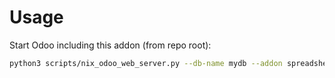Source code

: # Usage

Start Odoo including this addon (from repo root):

```bash
python3 scripts/nix_odoo_web_server.py --db-name mydb --addon spreadsheet_dashboard_im_livechat
```
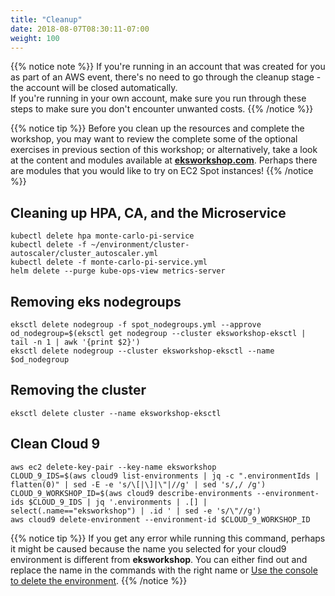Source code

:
 ```yaml
---
title: "Cleanup"
date: 2018-08-07T08:30:11-07:00
weight: 100
---
```


{{% notice note %}}
If you're running in an account that was created for you as part of an AWS event, there's no need to go through the cleanup stage - the account will be closed automatically.\
If you're running in your own account, make sure you run through these steps to make sure you don't encounter unwanted costs.
{{% /notice %}}

{{% notice tip %}}
Before you clean up the resources and complete the workshop, you may want to review the complete some of the optional exercises in previous section of this workshop; or alternatively, take a look at the content and modules available at **[eksworkshop.com](https://eksworkshop.com/)**. Perhaps there are modules that you would like to try on EC2 Spot instances!
{{% /notice %}}

## Cleaning up HPA, CA, and the Microservice
```
kubectl delete hpa monte-carlo-pi-service
kubectl delete -f ~/environment/cluster-autoscaler/cluster_autoscaler.yml
kubectl delete -f monte-carlo-pi-service.yml
helm delete --purge kube-ops-view metrics-server
```

## Removing eks nodegroups
```
eksctl delete nodegroup -f spot_nodegroups.yml --approve
od_nodegroup=$(eksctl get nodegroup --cluster eksworkshop-eksctl | tail -n 1 | awk '{print $2}')
eksctl delete nodegroup --cluster eksworkshop-eksctl --name $od_nodegroup
```

## Removing the cluster
```
eksctl delete cluster --name eksworkshop-eksctl
```


## Clean Cloud 9
```
aws ec2 delete-key-pair --key-name eksworkshop
CLOUD_9_IDS=$(aws cloud9 list-environments | jq -c ".environmentIds | flatten(0)" | sed -E -e 's/\[|\]|\"|//g' | sed 's/,/ /g')
CLOUD_9_WORKSHOP_ID=$(aws cloud9 describe-environments --environment-ids $CLOUD_9_IDS | jq '.environments | .[] | select(.name=="eksworkshop") | .id ' | sed -e 's/\"//g')
aws cloud9 delete-environment --environment-id $CLOUD_9_WORKSHOP_ID
```

{{% notice tip %}}
If you get any error while running this command, perhaps it might be caused because the name you selected for your cloud9 environment is different from **eksworkshop**. You can either find out and replace the name in the commands with the right name or [Use the console to delete the environment](https://docs.aws.amazon.com/cloud9/latest/user-guide/delete-environment.html).
{{% /notice %}}
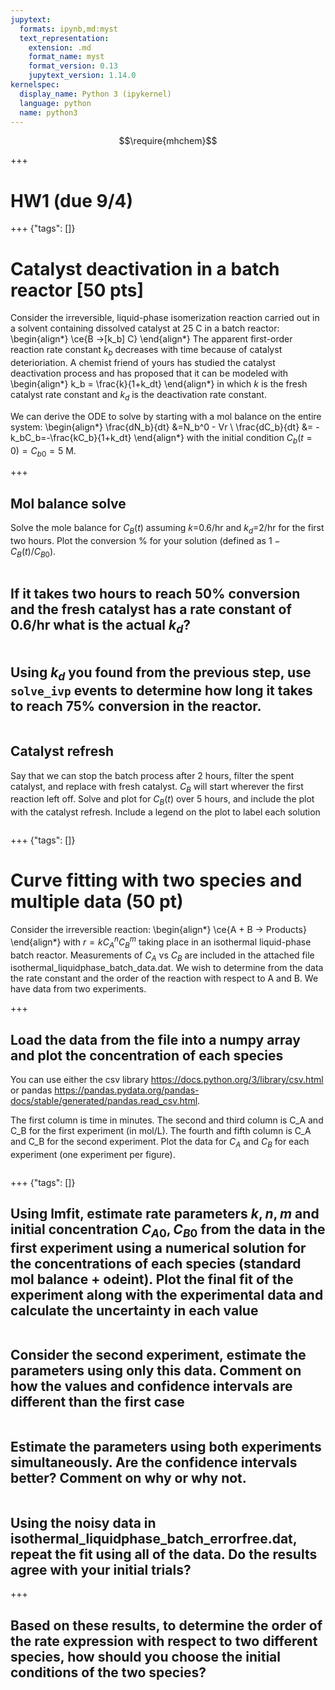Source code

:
 ```yaml
---
jupytext:
  formats: ipynb,md:myst
  text_representation:
    extension: .md
    format_name: myst
    format_version: 0.13
    jupytext_version: 1.14.0
kernelspec:
  display_name: Python 3 (ipykernel)
  language: python
  name: python3
---
```


$$\require{mhchem}$$

+++

# HW1 (due 9/4)

+++ {"tags": []}

# Catalyst deactivation in a batch reactor [50 pts]

Consider the irreversible, liquid-phase isomerization reaction carried out in a solvent containing dissolved catalyst at 25 C in a batch reactor:
\begin{align*}
\ce{B ->[k_b] C}
\end{align*}
The apparent first-order reaction rate constant $k_b$ decreases with time because of catalyst deterioriation. A chemist friend of yours has studied the catalyst deactivation process and has proposed that it can be modeled with
\begin{align*}
k_b = \frac{k}{1+k_dt}
\end{align*}
in which $k$ is the fresh catalyst rate constant and $k_d$ is the deactivation rate constant.

We can derive the ODE to solve by starting with a mol balance on the entire system:
\begin{align*}
\frac{dN_b}{dt} &=N_b^0 - Vr \\
\frac{dC_b}{dt} &= -k_bC_b=-\frac{kC_b}{1+k_dt} 
\end{align*}
with the initial condition $C_b(t=0)=C_{b0}=5$ M.

+++

## Mol balance solve

Solve the mole balance for $C_B(t)$ assuming $k$=0.6/hr and $k_d$=2/hr for the first two hours. Plot the conversion % for your solution (defined as $1-C_B(t)/C_{B0}$).

```{code-cell} ipython3

```

## If it takes two hours to reach 50% conversion and the fresh catalyst has a rate constant of 0.6/hr what is the actual $k_d$?

```{code-cell} ipython3

```

## Using $k_d$ you found from the previous step, use `solve_ivp` events to determine how long it takes to reach 75% conversion in the reactor.

```{code-cell} ipython3

```

## Catalyst refresh
Say that we can stop the batch process after 2 hours, filter the spent catalyst, and replace with fresh catalyst. $C_B$ will start wherever the first reaction left off. Solve and plot for $C_B(t)$ over 5 hours, and include the plot with the catalyst refresh. Include a legend on the plot to label each solution

```{code-cell} ipython3

```

+++ {"tags": []}

# Curve fitting with two species and multiple data (50 pt)

Consider the irreversible reaction:
\begin{align*}
\ce{A + B -> Products}
\end{align*}
with $r=kC_A^nC_B^m$ taking place in an isothermal liquid-phase batch reactor. Measurements of $C_A$ vs $C_B$ are included in the attached file isothermal_liquidphase_batch_data.dat. We wish to determine from the data the rate constant and the order of the reaction with respect to A and B.  We have data from two experiments.

+++

## Load the data from the file into a numpy array and plot the concentration of each species

You can use either the csv library https://docs.python.org/3/library/csv.html or pandas https://pandas.pydata.org/pandas-docs/stable/generated/pandas.read_csv.html. 

The first column is time in minutes. The second and third column is C_A and C_B for the first experiment (in mol/L). The fourth and fifth column is C_A and C_B for the second experiment. Plot the data for $C_A$ and $C_B$ for each experiment (one experiment per figure).

```{code-cell} ipython3

```

+++ {"tags": []}

## Using lmfit, estimate rate parameters $k, n, m$ and initial concentration $C_{A0},C_{B0}$ from the data in the first experiment using a numerical solution for the concentrations of each species (standard mol balance + odeint).  Plot the final fit of the experiment along with the experimental data and calculate the uncertainty in each value

```{code-cell} ipython3

```

## Consider the second experiment, estimate the parameters using only this data. Comment on how the values and confidence intervals are different than the first case

```{code-cell} ipython3

```

## Estimate the parameters using both experiments simultaneously. Are the confidence intervals better? Comment on why or why not.

```{code-cell} ipython3

```

## Using the noisy data in isothermal_liquidphase_batch_errorfree.dat, repeat the fit using all of the data. Do the results agree with your initial trials?

+++

## Based on these results, to determine the order of the rate expression with respect to two different species, how should you choose the initial conditions of the two species?

```{code-cell} ipython3

```
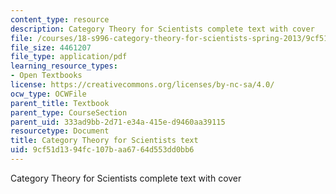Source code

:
 ```yaml
---
content_type: resource
description: Category Theory for Scientists complete text with cover
file: /courses/18-s996-category-theory-for-scientists-spring-2013/9cf51d1394fc107baa6764d553dd0bb6_MIT18_S996S13_textbook.pdf
file_size: 4461207
file_type: application/pdf
learning_resource_types:
- Open Textbooks
license: https://creativecommons.org/licenses/by-nc-sa/4.0/
ocw_type: OCWFile
parent_title: Textbook
parent_type: CourseSection
parent_uid: 333ad9bb-2d71-e34a-415e-d9460aa39115
resourcetype: Document
title: Category Theory for Scientists text
uid: 9cf51d13-94fc-107b-aa67-64d553dd0bb6
---
```

Category Theory for Scientists complete text with cover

Exercise objective: Where does the word "replace" appear in the records above? Return every line that holds it.

Task result:
If you get any error while running this command, perhaps it might be caused because the name you selected for your cloud9 environment is different from **eksworkshop**. You can either find out and replace the name in the commands with the right name or [Use the console to delete the environment](https://docs.aws.amazon.com/cloud9/latest/user-guide/delete-environment.html).
Say that we can stop the batch process after 2 hours, filter the spent catalyst, and replace with fresh catalyst. $C_B$ will start wherever the first reaction left off. Solve and plot for $C_B(t)$ over 5 hours, and include the plot with the catalyst refresh. Include a legend on the plot to label each solution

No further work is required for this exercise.